• Your assignment
For this exercise, restate the records word for word.

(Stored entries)
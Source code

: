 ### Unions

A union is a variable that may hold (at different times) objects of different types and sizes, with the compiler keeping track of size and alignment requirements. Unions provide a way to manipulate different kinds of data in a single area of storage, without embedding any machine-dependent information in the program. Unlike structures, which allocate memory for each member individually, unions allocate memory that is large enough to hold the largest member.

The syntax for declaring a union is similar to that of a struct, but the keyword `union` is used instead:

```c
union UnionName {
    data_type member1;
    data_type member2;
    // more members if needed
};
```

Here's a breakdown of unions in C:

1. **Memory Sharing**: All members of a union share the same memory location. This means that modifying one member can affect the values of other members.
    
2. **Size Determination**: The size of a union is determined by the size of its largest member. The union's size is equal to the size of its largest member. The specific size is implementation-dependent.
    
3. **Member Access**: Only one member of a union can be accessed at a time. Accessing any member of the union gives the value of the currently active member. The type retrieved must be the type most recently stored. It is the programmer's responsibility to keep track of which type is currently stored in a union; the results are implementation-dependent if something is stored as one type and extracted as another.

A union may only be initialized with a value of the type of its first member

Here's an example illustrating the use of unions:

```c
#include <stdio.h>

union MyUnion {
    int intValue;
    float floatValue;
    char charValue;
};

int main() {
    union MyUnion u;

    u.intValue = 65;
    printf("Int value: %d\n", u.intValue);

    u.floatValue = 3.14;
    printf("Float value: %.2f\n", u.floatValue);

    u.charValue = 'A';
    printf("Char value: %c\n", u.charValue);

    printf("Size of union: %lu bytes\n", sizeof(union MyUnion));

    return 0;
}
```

• Problem solution
Source code

: ### Unions

A union is a variable that may hold (at different times) objects of different types and sizes, with the compiler keeping track of size and alignment requirements. Unions provide a way to manipulate different kinds of data in a single area of storage, without embedding any machine-dependent information in the program. Unlike structures, which allocate memory for each member individually, unions allocate memory that is large enough to hold the largest member.

The syntax for declaring a union is similar to that of a struct, but the keyword `union` is used instead:

```c
union UnionName {
    data_type member1;
    data_type member2;
    // more members if needed
};
```

Here's a breakdown of unions in C:

1. **Memory Sharing**: All members of a union share the same memory location. This means that modifying one member can affect the values of other members.
    
2. **Size Determination**: The size of a union is determined by the size of its largest member. The union's size is equal to the size of its largest member. The specific size is implementation-dependent.
    
3. **Member Access**: Only one member of a union can be accessed at a time. Accessing any member of the union gives the value of the currently active member. The type retrieved must be the type most recently stored. It is the programmer's responsibility to keep track of which type is currently stored in a union; the results are implementation-dependent if something is stored as one type and extracted as another.

A union may only be initialized with a value of the type of its first member

Here's an example illustrating the use of unions:

```c
#include <stdio.h>

union MyUnion {
    int intValue;
    float floatValue;
    char charValue;
};

int main() {
    union MyUnion u;

    u.intValue = 65;
    printf("Int value: %d\n", u.intValue);

    u.floatValue = 3.14;
    printf("Float value: %.2f\n", u.floatValue);

    u.charValue = 'A';
    printf("Char value: %c\n", u.charValue);

    printf("Size of union: %lu bytes\n", sizeof(union MyUnion));

    return 0;
}
```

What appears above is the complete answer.